# Material to process:
▼

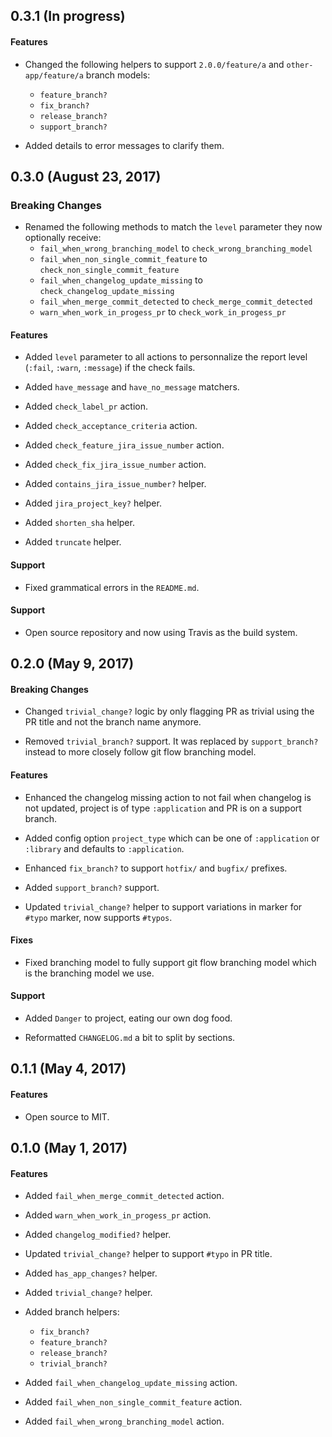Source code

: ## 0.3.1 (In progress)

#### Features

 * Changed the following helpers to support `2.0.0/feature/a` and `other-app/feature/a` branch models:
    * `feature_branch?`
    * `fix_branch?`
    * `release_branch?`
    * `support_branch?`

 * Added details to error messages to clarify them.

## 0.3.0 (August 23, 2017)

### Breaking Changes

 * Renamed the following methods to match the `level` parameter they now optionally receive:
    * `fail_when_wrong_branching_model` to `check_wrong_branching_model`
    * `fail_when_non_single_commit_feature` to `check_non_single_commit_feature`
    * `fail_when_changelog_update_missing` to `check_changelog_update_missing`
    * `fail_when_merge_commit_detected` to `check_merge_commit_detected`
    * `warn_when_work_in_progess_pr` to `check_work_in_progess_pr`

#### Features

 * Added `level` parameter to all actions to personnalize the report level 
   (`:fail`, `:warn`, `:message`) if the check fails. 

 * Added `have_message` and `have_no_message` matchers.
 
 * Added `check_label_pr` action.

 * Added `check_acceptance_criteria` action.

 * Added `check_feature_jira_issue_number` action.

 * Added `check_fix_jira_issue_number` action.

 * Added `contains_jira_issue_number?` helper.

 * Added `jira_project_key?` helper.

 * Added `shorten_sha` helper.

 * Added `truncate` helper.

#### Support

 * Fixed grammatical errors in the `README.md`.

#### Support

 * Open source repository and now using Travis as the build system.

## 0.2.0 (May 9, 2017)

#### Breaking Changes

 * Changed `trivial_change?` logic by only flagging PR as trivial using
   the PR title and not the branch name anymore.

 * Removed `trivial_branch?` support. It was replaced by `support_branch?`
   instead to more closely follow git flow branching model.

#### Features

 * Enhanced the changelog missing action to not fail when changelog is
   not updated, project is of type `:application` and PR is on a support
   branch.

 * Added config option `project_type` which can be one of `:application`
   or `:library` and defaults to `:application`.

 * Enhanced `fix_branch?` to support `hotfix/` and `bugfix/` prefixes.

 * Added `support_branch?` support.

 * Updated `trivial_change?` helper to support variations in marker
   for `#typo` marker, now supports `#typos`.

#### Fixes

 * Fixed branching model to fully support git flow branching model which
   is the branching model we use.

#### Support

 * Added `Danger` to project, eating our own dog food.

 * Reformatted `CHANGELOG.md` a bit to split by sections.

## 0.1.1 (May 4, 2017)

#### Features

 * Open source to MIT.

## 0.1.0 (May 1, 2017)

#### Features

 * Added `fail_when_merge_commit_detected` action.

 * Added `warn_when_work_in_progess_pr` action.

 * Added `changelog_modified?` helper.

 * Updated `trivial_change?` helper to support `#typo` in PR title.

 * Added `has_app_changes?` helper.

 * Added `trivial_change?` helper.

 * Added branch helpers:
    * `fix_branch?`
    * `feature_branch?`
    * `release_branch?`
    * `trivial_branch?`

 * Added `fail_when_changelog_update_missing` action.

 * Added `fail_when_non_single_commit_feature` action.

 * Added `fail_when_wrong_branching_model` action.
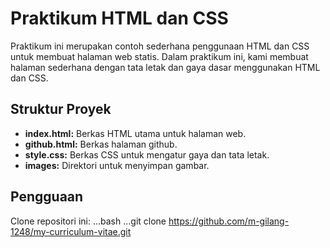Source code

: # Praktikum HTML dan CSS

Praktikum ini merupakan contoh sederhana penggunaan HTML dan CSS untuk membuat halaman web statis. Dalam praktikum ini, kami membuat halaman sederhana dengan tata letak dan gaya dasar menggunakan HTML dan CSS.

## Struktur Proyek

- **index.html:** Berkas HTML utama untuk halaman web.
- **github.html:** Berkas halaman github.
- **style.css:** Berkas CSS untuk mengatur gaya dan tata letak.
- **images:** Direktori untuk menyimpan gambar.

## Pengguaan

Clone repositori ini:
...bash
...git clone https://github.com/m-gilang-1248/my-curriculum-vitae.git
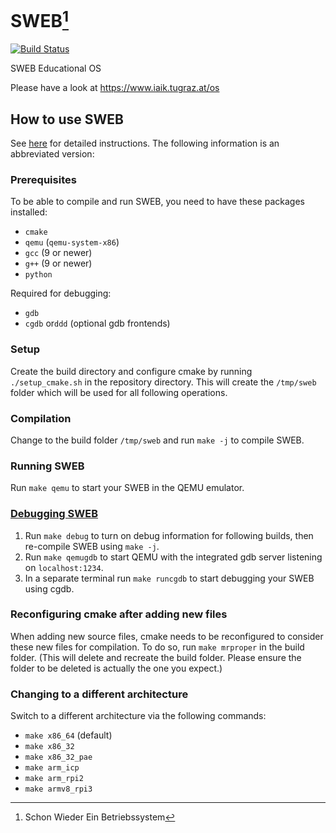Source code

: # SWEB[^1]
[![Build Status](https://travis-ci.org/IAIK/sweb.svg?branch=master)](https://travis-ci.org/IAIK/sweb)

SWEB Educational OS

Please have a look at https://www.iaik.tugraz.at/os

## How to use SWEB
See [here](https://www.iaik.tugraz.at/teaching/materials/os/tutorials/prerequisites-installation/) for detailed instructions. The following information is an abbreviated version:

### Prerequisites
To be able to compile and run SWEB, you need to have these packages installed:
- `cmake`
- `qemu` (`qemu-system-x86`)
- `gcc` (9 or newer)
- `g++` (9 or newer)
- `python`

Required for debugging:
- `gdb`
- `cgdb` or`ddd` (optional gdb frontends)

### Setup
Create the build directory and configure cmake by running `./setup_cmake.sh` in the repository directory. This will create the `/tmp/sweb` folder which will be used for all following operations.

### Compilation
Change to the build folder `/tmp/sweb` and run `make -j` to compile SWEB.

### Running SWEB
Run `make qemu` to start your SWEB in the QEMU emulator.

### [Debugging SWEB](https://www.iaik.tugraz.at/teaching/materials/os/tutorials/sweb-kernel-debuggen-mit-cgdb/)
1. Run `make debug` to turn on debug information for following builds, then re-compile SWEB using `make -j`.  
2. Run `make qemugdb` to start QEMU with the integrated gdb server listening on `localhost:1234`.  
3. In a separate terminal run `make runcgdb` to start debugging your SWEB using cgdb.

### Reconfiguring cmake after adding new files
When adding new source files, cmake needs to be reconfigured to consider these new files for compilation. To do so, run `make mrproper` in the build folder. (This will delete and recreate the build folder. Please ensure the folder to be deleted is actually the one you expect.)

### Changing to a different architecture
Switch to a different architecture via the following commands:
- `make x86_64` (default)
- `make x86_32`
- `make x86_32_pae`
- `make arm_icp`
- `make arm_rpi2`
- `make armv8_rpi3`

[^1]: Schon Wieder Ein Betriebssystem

▲

# What is expected:
When you repeat the data, keep every line exact and drop the images.

# Answer to the exercise:
Source code

: ## 0.3.1 (In progress)

#### Features

 * Changed the following helpers to support `2.0.0/feature/a` and `other-app/feature/a` branch models:
    * `feature_branch?`
    * `fix_branch?`
    * `release_branch?`
    * `support_branch?`

 * Added details to error messages to clarify them.

## 0.3.0 (August 23, 2017)

### Breaking Changes

 * Renamed the following methods to match the `level` parameter they now optionally receive:
    * `fail_when_wrong_branching_model` to `check_wrong_branching_model`
    * `fail_when_non_single_commit_feature` to `check_non_single_commit_feature`
    * `fail_when_changelog_update_missing` to `check_changelog_update_missing`
    * `fail_when_merge_commit_detected` to `check_merge_commit_detected`
    * `warn_when_work_in_progess_pr` to `check_work_in_progess_pr`

#### Features

 * Added `level` parameter to all actions to personnalize the report level 
   (`:fail`, `:warn`, `:message`) if the check fails. 

 * Added `have_message` and `have_no_message` matchers.
 
 * Added `check_label_pr` action.

 * Added `check_acceptance_criteria` action.

 * Added `check_feature_jira_issue_number` action.

 * Added `check_fix_jira_issue_number` action.

 * Added `contains_jira_issue_number?` helper.

 * Added `jira_project_key?` helper.

 * Added `shorten_sha` helper.

 * Added `truncate` helper.

#### Support

 * Fixed grammatical errors in the `README.md`.

#### Support

 * Open source repository and now using Travis as the build system.

## 0.2.0 (May 9, 2017)

#### Breaking Changes

 * Changed `trivial_change?` logic by only flagging PR as trivial using
   the PR title and not the branch name anymore.

 * Removed `trivial_branch?` support. It was replaced by `support_branch?`
   instead to more closely follow git flow branching model.

#### Features

 * Enhanced the changelog missing action to not fail when changelog is
   not updated, project is of type `:application` and PR is on a support
   branch.

 * Added config option `project_type` which can be one of `:application`
   or `:library` and defaults to `:application`.

 * Enhanced `fix_branch?` to support `hotfix/` and `bugfix/` prefixes.

 * Added `support_branch?` support.

 * Updated `trivial_change?` helper to support variations in marker
   for `#typo` marker, now supports `#typos`.

#### Fixes

 * Fixed branching model to fully support git flow branching model which
   is the branching model we use.

#### Support

 * Added `Danger` to project, eating our own dog food.

 * Reformatted `CHANGELOG.md` a bit to split by sections.

## 0.1.1 (May 4, 2017)

#### Features

 * Open source to MIT.

## 0.1.0 (May 1, 2017)

#### Features

 * Added `fail_when_merge_commit_detected` action.

 * Added `warn_when_work_in_progess_pr` action.

 * Added `changelog_modified?` helper.

 * Updated `trivial_change?` helper to support `#typo` in PR title.

 * Added `has_app_changes?` helper.

 * Added `trivial_change?` helper.

 * Added branch helpers:
    * `fix_branch?`
    * `feature_branch?`
    * `release_branch?`
    * `trivial_branch?`

 * Added `fail_when_changelog_update_missing` action.

 * Added `fail_when_non_single_commit_feature` action.

 * Added `fail_when_wrong_branching_model` action.
Source code

: # Praktikum HTML dan CSS

Praktikum ini merupakan contoh sederhana penggunaan HTML dan CSS untuk membuat halaman web statis. Dalam praktikum ini, kami membuat halaman sederhana dengan tata letak dan gaya dasar menggunakan HTML dan CSS.

## Struktur Proyek

- **index.html:** Berkas HTML utama untuk halaman web.
- **github.html:** Berkas halaman github.
- **style.css:** Berkas CSS untuk mengatur gaya dan tata letak.
- **images:** Direktori untuk menyimpan gambar.

## Pengguaan

Clone repositori ini:
...bash
...git clone https://github.com/m-gilang-1248/my-curriculum-vitae.git
Source code

: # SWEB[^1]
[![Build Status](https://travis-ci.org/IAIK/sweb.svg?branch=master)](https://travis-ci.org/IAIK/sweb)

SWEB Educational OS

Please have a look at https://www.iaik.tugraz.at/os

## How to use SWEB
See [here](https://www.iaik.tugraz.at/teaching/materials/os/tutorials/prerequisites-installation/) for detailed instructions. The following information is an abbreviated version:

### Prerequisites
To be able to compile and run SWEB, you need to have these packages installed:
- `cmake`
- `qemu` (`qemu-system-x86`)
- `gcc` (9 or newer)
- `g++` (9 or newer)
- `python`

Required for debugging:
- `gdb`
- `cgdb` or`ddd` (optional gdb frontends)

### Setup
Create the build directory and configure cmake by running `./setup_cmake.sh` in the repository directory. This will create the `/tmp/sweb` folder which will be used for all following operations.

### Compilation
Change to the build folder `/tmp/sweb` and run `make -j` to compile SWEB.

### Running SWEB
Run `make qemu` to start your SWEB in the QEMU emulator.

### [Debugging SWEB](https://www.iaik.tugraz.at/teaching/materials/os/tutorials/sweb-kernel-debuggen-mit-cgdb/)
1. Run `make debug` to turn on debug information for following builds, then re-compile SWEB using `make -j`.  
2. Run `make qemugdb` to start QEMU with the integrated gdb server listening on `localhost:1234`.  
3. In a separate terminal run `make runcgdb` to start debugging your SWEB using cgdb.

### Reconfiguring cmake after adding new files
When adding new source files, cmake needs to be reconfigured to consider these new files for compilation. To do so, run `make mrproper` in the build folder. (This will delete and recreate the build folder. Please ensure the folder to be deleted is actually the one you expect.)

### Changing to a different architecture
Switch to a different architecture via the following commands:
- `make x86_64` (default)
- `make x86_32`
- `make x86_32_pae`
- `make arm_icp`
- `make arm_rpi2`
- `make armv8_rpi3`

[^1]: Schon Wieder Ein Betriebssystem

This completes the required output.